(Beginning of Records for processing)

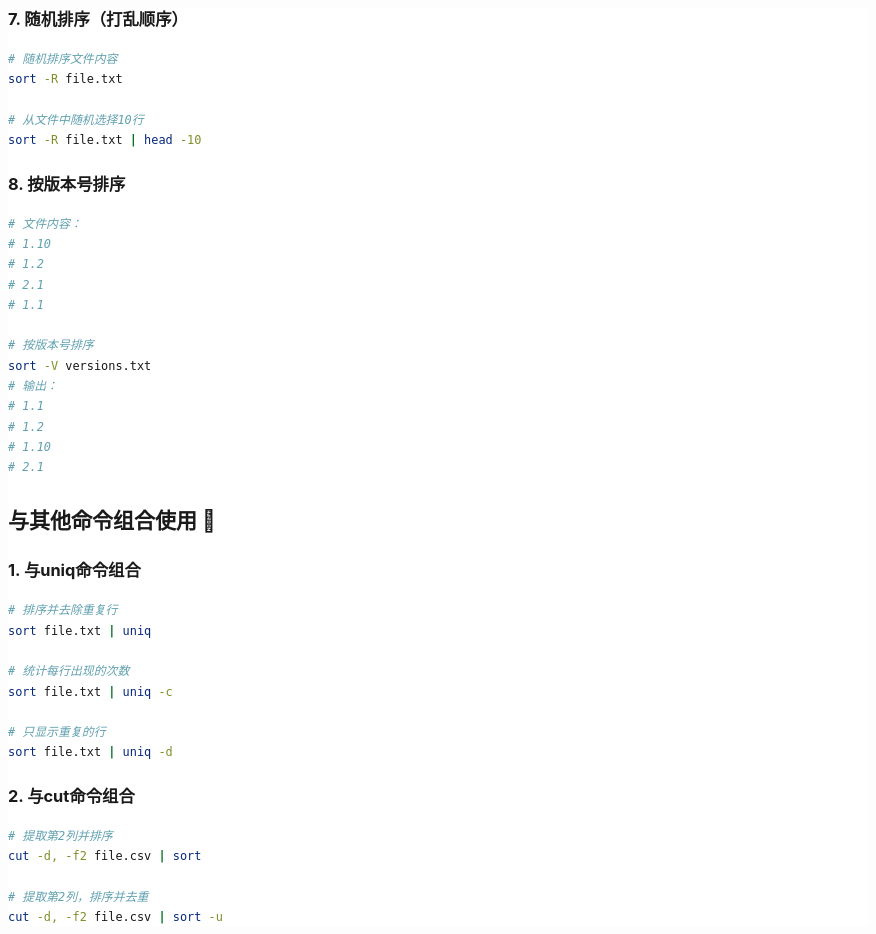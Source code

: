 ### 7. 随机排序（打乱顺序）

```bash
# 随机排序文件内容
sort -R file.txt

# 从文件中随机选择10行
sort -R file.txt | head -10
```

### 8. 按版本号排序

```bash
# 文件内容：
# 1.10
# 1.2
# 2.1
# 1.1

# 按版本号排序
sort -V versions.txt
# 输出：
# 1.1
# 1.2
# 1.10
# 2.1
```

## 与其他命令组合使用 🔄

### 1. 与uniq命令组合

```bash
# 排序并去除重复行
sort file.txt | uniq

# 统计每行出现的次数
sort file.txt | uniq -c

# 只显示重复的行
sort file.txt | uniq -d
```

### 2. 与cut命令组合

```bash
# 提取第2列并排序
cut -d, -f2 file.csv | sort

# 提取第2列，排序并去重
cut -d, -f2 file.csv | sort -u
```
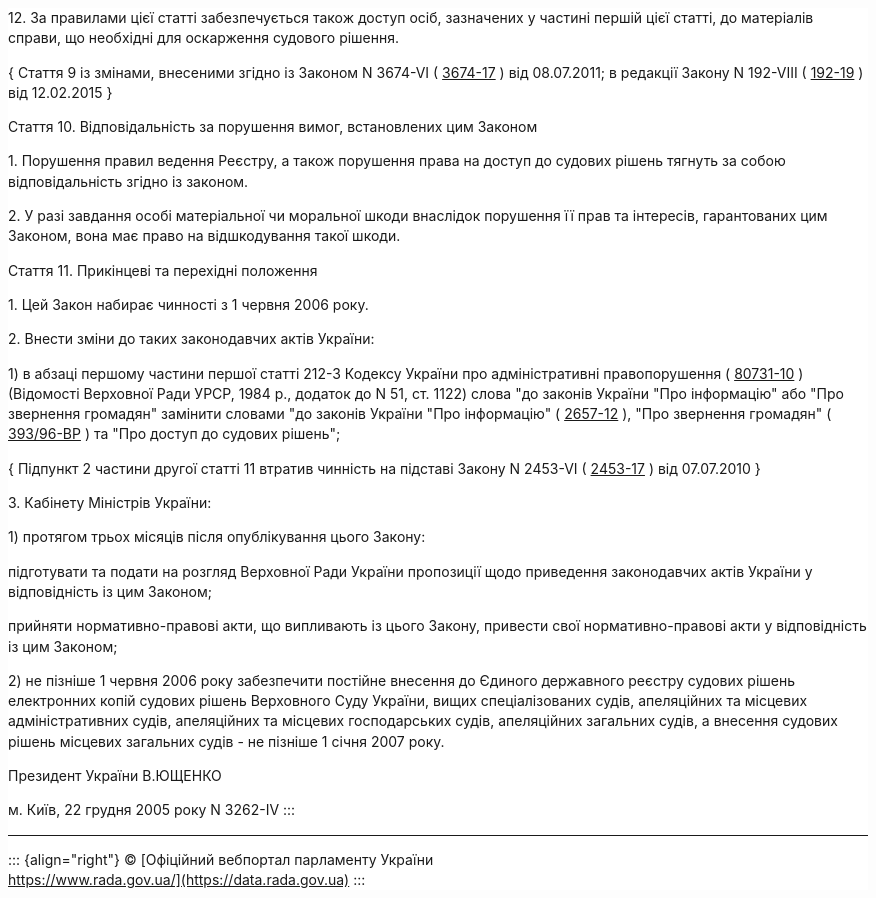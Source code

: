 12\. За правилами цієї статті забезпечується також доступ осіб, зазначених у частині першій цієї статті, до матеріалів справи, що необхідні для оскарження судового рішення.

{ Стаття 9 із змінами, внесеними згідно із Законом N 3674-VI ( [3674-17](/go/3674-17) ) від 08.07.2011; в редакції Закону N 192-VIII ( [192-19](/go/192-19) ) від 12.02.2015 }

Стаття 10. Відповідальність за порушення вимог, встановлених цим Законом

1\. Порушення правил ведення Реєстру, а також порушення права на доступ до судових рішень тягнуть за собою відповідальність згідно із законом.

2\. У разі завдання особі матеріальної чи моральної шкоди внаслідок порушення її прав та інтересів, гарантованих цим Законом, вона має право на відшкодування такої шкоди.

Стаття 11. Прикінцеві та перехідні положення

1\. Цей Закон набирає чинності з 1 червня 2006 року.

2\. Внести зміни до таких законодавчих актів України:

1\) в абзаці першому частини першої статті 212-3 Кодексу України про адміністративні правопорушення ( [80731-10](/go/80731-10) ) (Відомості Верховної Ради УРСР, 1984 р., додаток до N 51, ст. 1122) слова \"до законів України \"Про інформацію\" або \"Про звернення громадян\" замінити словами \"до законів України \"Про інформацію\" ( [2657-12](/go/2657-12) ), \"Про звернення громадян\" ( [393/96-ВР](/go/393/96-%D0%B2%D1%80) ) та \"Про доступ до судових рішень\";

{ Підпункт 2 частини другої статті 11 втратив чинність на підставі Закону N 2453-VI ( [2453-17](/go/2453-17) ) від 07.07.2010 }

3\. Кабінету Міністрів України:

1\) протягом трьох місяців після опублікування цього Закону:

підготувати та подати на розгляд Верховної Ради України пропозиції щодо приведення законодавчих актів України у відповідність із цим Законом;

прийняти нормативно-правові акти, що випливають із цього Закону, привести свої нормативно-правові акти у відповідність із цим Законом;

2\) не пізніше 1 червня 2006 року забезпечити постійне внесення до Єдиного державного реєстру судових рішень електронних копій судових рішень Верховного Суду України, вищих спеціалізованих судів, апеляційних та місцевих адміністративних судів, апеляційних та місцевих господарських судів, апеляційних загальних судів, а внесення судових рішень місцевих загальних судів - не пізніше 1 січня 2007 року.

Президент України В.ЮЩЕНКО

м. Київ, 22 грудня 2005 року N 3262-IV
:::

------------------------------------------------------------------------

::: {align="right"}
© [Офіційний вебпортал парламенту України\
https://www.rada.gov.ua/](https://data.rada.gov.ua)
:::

(End of Records for processing)

- **Task directions**
Across all the records, find the lines containing the word "цього" and reproduce each one.

- **Solution for this problem**
1\) протягом трьох місяців після опублікування цього Закону:
прийняти нормативно-правові акти, що випливають із цього Закону, привести свої нормативно-правові акти у відповідність із цим Законом;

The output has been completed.